Artículo en Inglés | MEDLINE | ID: mdl-34934878

RESUMEN

The perioperative environment is one of the most complex areas within a hospital with significant safety risks. Despite a long history of safety-focused work, a recent cluster of patient safety events prompted a renewed comprehensive approach to improve safety processes and transform culture. METHODS: Our team comprehensively approached perioperative safety through integration across traditional silos and a focus on institutional safety culture. This approach consisted of a careful review of all events, developing Perioperative Safety Coordinating and Education teams, testing and implementing new/revised safety processes, and an ongoing evaluation plan. RESULTS: Updates to our Perioperative Safety Mission and Tenets and the development of an empowered Safety Culture Champion team composed of a diverse group of frontline team members addressed our safety culture.
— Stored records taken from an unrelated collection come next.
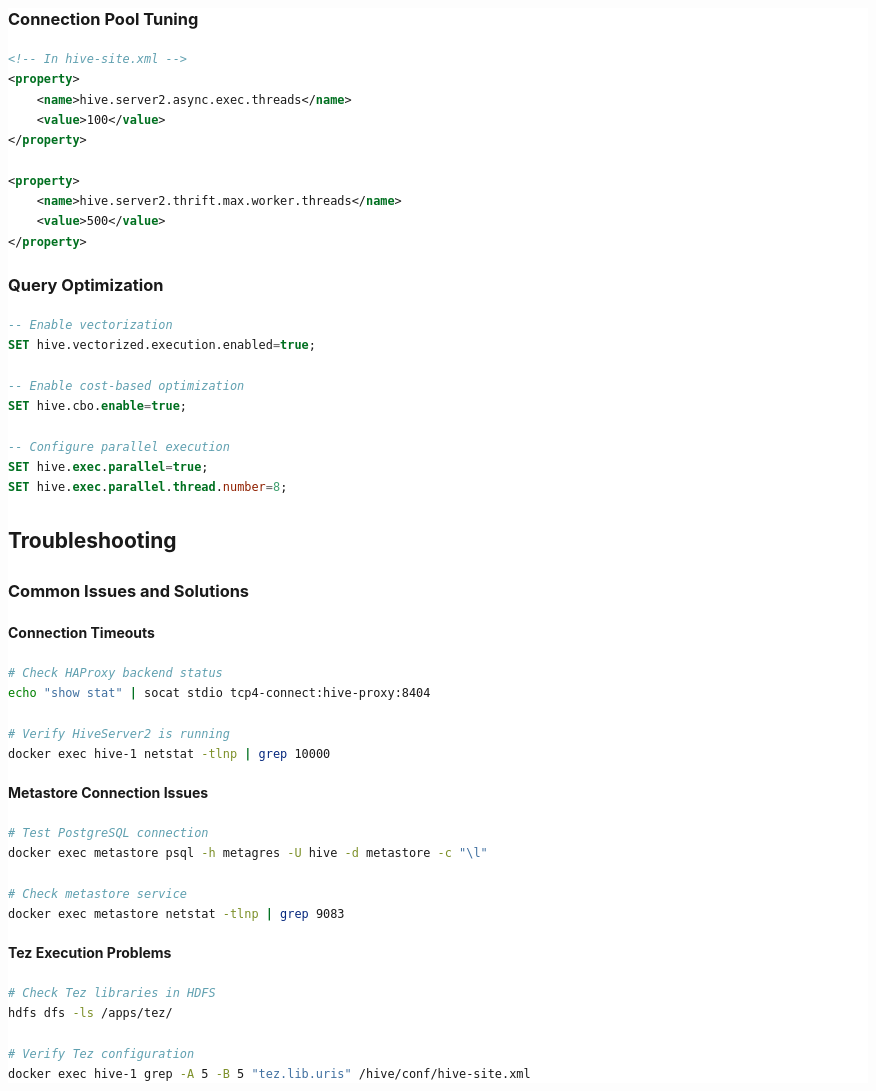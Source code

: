 ### Connection Pool Tuning
```xml
<!-- In hive-site.xml -->
<property>
    <name>hive.server2.async.exec.threads</name>
    <value>100</value>
</property>

<property>
    <name>hive.server2.thrift.max.worker.threads</name>
    <value>500</value>
</property>
```

### Query Optimization
```sql
-- Enable vectorization
SET hive.vectorized.execution.enabled=true;

-- Enable cost-based optimization
SET hive.cbo.enable=true;

-- Configure parallel execution
SET hive.exec.parallel=true;
SET hive.exec.parallel.thread.number=8;
```

## Troubleshooting

### Common Issues and Solutions

#### Connection Timeouts
```bash
# Check HAProxy backend status
echo "show stat" | socat stdio tcp4-connect:hive-proxy:8404

# Verify HiveServer2 is running
docker exec hive-1 netstat -tlnp | grep 10000
```

#### Metastore Connection Issues
```bash
# Test PostgreSQL connection
docker exec metastore psql -h metagres -U hive -d metastore -c "\l"

# Check metastore service
docker exec metastore netstat -tlnp | grep 9083
```

#### Tez Execution Problems
```bash
# Check Tez libraries in HDFS
hdfs dfs -ls /apps/tez/

# Verify Tez configuration
docker exec hive-1 grep -A 5 -B 5 "tez.lib.uris" /hive/conf/hive-site.xml
```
In addition, key safety processes (time-outs, intraoperative huddles, and prevention of retained foreign bodies) were revised and implemented. Observation of key safety processes demonstrates a 90% compliance, which includes all steps and team engagement. After implementation, a span of 377 days between events was accomplished, which is significantly higher than the 33 days between events during our cluster. CONCLUSIONS: This work builds upon prior incremental improvements through a comprehensive investment in not only improving key processes but transforming the safety culture. Acceptable deviance from the standard process is no longer the norm. Instead, an approach that emphasizes understanding, integration, engagement, and accountability for safety by each team member for every patient, every time, every day, has been implemented.